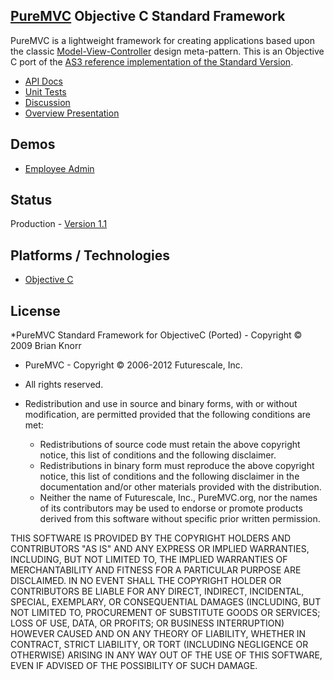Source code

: ## [PureMVC](http://puremvc.github.com/) Objective C Standard Framework
PureMVC is a lightweight framework for creating applications based upon the classic [Model-View-Controller](http://en.wikipedia.org/wiki/Model-view-controller) design meta-pattern. This is an Objective C port of the [AS3 reference implementation of the Standard Version](https://github.com/PureMVC/puremvc-as3-standard-framework/wiki). 

* [API Docs](http://darkstar.puremvc.org/content_header.html?url=http://puremvc.org/pages/docs/ObjectiveC/standard/hierarchy.html&desc=PureMVC%20API%20Docs:%20PureMVC%20Standard%20for%20Objective%20C)
* [Unit Tests](https://github.com/PureMVC/puremvc-objectivec-standard-unittests/wiki)
* [Discussion](http://forums.puremvc.org/index.php?board=74.0)
* [Overview Presentation](http://puremvc.tv/#P100)

## Demos
* [Employee Admin](https://github.com/PureMVC/puremvc-objectivec-demo-uikit-employeeadmin/wiki)

## Status
Production - [Version 1.1](https://github.com/PureMVC/puremvc-objectivec-standard-framework/blob/master/VERSION)

## Platforms / Technologies
* [Objective C](http://en.wikipedia.org/wiki/Objective_c)

## License
*PureMVC Standard Framework for ObjectiveC (Ported) - Copyright © 2009 Brian Knorr  
* PureMVC - Copyright © 2006-2012 Futurescale, Inc.
* All rights reserved.

* Redistribution and use in source and binary forms, with or without modification, are permitted provided that the following conditions are met:

  * Redistributions of source code must retain the above copyright notice, this list of conditions and the following disclaimer.
  * Redistributions in binary form must reproduce the above copyright notice, this list of conditions and the following disclaimer in the documentation and/or other materials provided with the distribution.
  * Neither the name of Futurescale, Inc., PureMVC.org, nor the names of its contributors may be used to endorse or promote products derived from this software without specific prior written permission.

THIS SOFTWARE IS PROVIDED BY THE COPYRIGHT HOLDERS AND CONTRIBUTORS "AS IS" AND ANY EXPRESS OR IMPLIED WARRANTIES, INCLUDING, BUT NOT LIMITED TO, THE IMPLIED WARRANTIES OF MERCHANTABILITY AND FITNESS FOR A PARTICULAR PURPOSE ARE DISCLAIMED. IN NO EVENT SHALL THE COPYRIGHT HOLDER OR CONTRIBUTORS BE LIABLE FOR ANY DIRECT, INDIRECT, INCIDENTAL, SPECIAL, EXEMPLARY, OR CONSEQUENTIAL DAMAGES (INCLUDING, BUT NOT LIMITED TO, PROCUREMENT OF SUBSTITUTE GOODS OR SERVICES; LOSS OF USE, DATA, OR PROFITS; OR BUSINESS INTERRUPTION) HOWEVER CAUSED AND ON ANY THEORY OF LIABILITY, WHETHER IN CONTRACT, STRICT LIABILITY, OR TORT (INCLUDING NEGLIGENCE OR OTHERWISE) ARISING IN ANY WAY OUT OF THE USE OF THIS SOFTWARE, EVEN IF ADVISED OF THE POSSIBILITY OF SUCH DAMAGE.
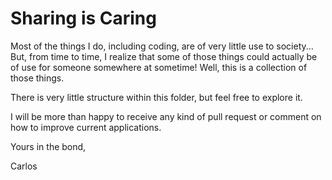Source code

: # Sharing is Caring
Most of the things I do, including coding, are of very little use to society... But, from time to time, I realize that some of those things could actually be of use for someone somewhere at sometime! Well, this is a collection of those things.

There is very little structure within this folder, but feel free to explore it.

I will be more than happy to receive any kind of pull request or comment on how to improve current applications.

Yours in the bond,

Carlos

#### Problem details:
Give back precisely the lines above that start at the line containing "Sharing is Caring" and end at the line containing "Most of the", inclusive. No other lines belong in the output.

#### Expected answer:
: # Sharing is Caring
Most of the things I do, including coding, are of very little use to society... But, from time to time, I realize that some of those things could actually be of use for someone somewhere at sometime! Well, this is a collection of those things.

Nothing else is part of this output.